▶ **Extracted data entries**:
====

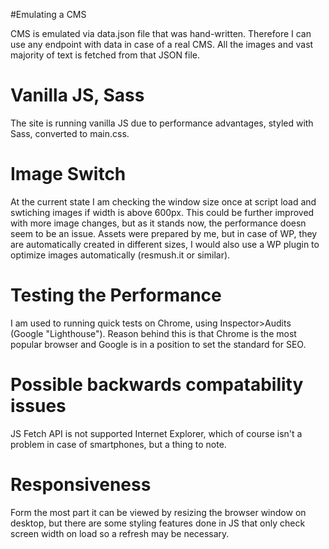 #Emulating a CMS

CMS is emulated via data.json file that was hand-written.
Therefore I can use any endpoint with data in case of a real CMS.
All the images and vast majority of text is fetched from that JSON file.

# Vanilla JS, Sass

The site is running vanilla JS due to performance advantages, styled with Sass, converted to main.css.

# Image Switch

At the current state I am checking the window size once at script load and swtiching images if width is above 600px. This could be further improved with more image changes, but as it stands now, the performance doesn seem to be an issue. Assets were prepared by me, but in case of WP, they are automatically created in different sizes, I would also use a WP plugin to optimize images automatically (resmush.it or similar).

# Testing the Performance

I am used to running quick tests on Chrome, using Inspector>Audits (Google "Lighthouse"). Reason behind this is that Chrome is the most popular browser and Google is in a position to set the standard for SEO.

# Possible backwards compatability issues

JS Fetch API is not supported Internet Explorer, which of course isn't a problem in case of smartphones, but a thing to note.

# Responsiveness

Form the most part it can be viewed by resizing the browser window on desktop, but there are some styling features done in JS that only check screen width on load so a refresh may be necessary.
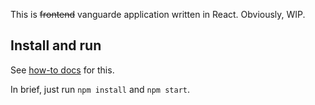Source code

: This is  <s>frontend</s> vanguarde application written in React. Obviously, WIP.

## Install and run

See [how-to docs](../docs/how-to.md#how-to-run-vanguarde-app) for this.

In brief, just run `npm install` and `npm start`.


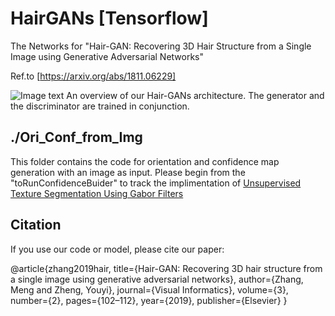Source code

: # HairGANs [Tensorflow]
The Networks for "Hair-GAN: Recovering 3D Hair Structure from a Single Image using Generative Adversarial Networks"

Ref.to [https://arxiv.org/abs/1811.06229]


![Image text](https://github.com/MengZephyr/HairGANs/blob/master/NetworkOverview.png)
An overview of our Hair-GANs architecture. The generator and the discriminator are trained in conjunction.

## ./Ori_Conf_from_Img
This folder contains the code for orientation and confidence map generation with an image as input. Please begin from the "toRunConfidenceBuider" to track the implimentation of [Unsupervised Texture Segmentation Using Gabor
Filters](https://www.ee.columbia.edu/~sfchang/course/dip/handout/jain-texture.pdf)

## Citation
If you use our code or model, please cite our paper:

  @article{zhang2019hair, title={Hair-GAN: Recovering 3D hair structure from a single image using generative adversarial networks}, author={Zhang, Meng and Zheng, Youyi}, journal={Visual Informatics}, volume={3}, number={2}, pages={102–112}, year={2019}, publisher={Elsevier} }
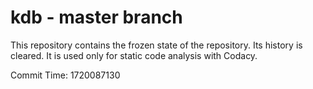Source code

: # kdb - master branch

This repository contains the frozen state of the repository.
Its history is cleared. It is used only for static code
analysis with Codacy.

Commit Time: 1720087130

====

All lines with the word "contains" must be located in the data and copied.

▶ **Result of this task**:
This folder contains the code for orientation and confidence map generation with an image as input. Please begin from the "toRunConfidenceBuider" to track the implimentation of [Unsupervised Texture Segmentation Using Gabor
This repository contains the frozen state of the repository.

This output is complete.